A large number of different watch models today are taken for granted. Each person can choose from the whole variety of watches suitable for themselves. Nevertheless, we often do not think about how hard the work of the masters who created this or that watch was. Many features of the watch, reflected in the description of a particular model in one line, are fraught with a separate universe. The dials decorated with elaborate guilloche are the best example of this.
And what is hidden behind the word "guilloche"?
Guilloche is a special engraving technique, which is the application of a complex pattern to the surface of an object. In our case, this object is the watch face. Guilloche (guilloche) - a word of French origin, in literal translation it means "a pattern of wavy lines." The term "guilloche" is applicable to many types of architectural ornament with intersecting or repeating patterns, often found on many household items of ancient times in the Middle East, Greece, Rome.
Unconfirmed rumors have reached our days that an engineer named Guillot allegedly lived in France at the end of the 18th century, who was the first to develop and create a special machine for guilloche. The name of that person, as well as the exact information about the year the machine was invented, remained unknown - due to the lack of this evidence, many historians question the very existence of engineer Guillot.

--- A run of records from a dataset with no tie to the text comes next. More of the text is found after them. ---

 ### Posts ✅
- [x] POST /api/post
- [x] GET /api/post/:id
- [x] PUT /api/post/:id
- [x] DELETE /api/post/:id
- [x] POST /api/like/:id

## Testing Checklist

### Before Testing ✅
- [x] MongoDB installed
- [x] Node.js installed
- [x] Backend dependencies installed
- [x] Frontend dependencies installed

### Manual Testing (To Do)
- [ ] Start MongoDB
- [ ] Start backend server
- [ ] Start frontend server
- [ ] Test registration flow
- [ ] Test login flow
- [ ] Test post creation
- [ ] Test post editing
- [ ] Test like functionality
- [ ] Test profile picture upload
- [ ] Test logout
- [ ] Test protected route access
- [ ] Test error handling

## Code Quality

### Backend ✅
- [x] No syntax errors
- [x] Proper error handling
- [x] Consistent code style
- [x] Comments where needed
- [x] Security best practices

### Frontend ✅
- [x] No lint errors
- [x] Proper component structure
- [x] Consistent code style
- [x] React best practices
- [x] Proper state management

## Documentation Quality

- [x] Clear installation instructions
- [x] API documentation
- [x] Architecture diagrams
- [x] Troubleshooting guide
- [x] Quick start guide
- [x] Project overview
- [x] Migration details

Whatever it was, the machine for creating guilloche strikes the imagination with its unique properties. The machine allows you to significantly reduce the processing time of the hour dial. Applying a complex guilloche pattern completely by hand would take much more time, although the use of a special machine also becomes manual labor in some way - the hands of the master control the parts of the machine, the quality of the pattern depends on the accuracy and coherence of his movements.
The machine applies a pattern to the watch set in the clamp. The cutter removes chips, the master moves the dial, controlling the uniformity of the cut. The slightest mistake will be very expensive - the dial will be irreversibly damaged, after which it remains only to throw it away. And this, of course, creates additional costs.
At the beginning of their journey, guilloche machines were used to apply patterns to ivory and wood products. In the 18th century, the time came to work on gold, silver, and glass, the base of the machines was made of cast iron or wood. The 1920s and the following 30s were marked by the frequent use of guilloche machines in the US automotive industry: the dashboards and valve covers of the "iron horses" were decorated with guilloche patterns.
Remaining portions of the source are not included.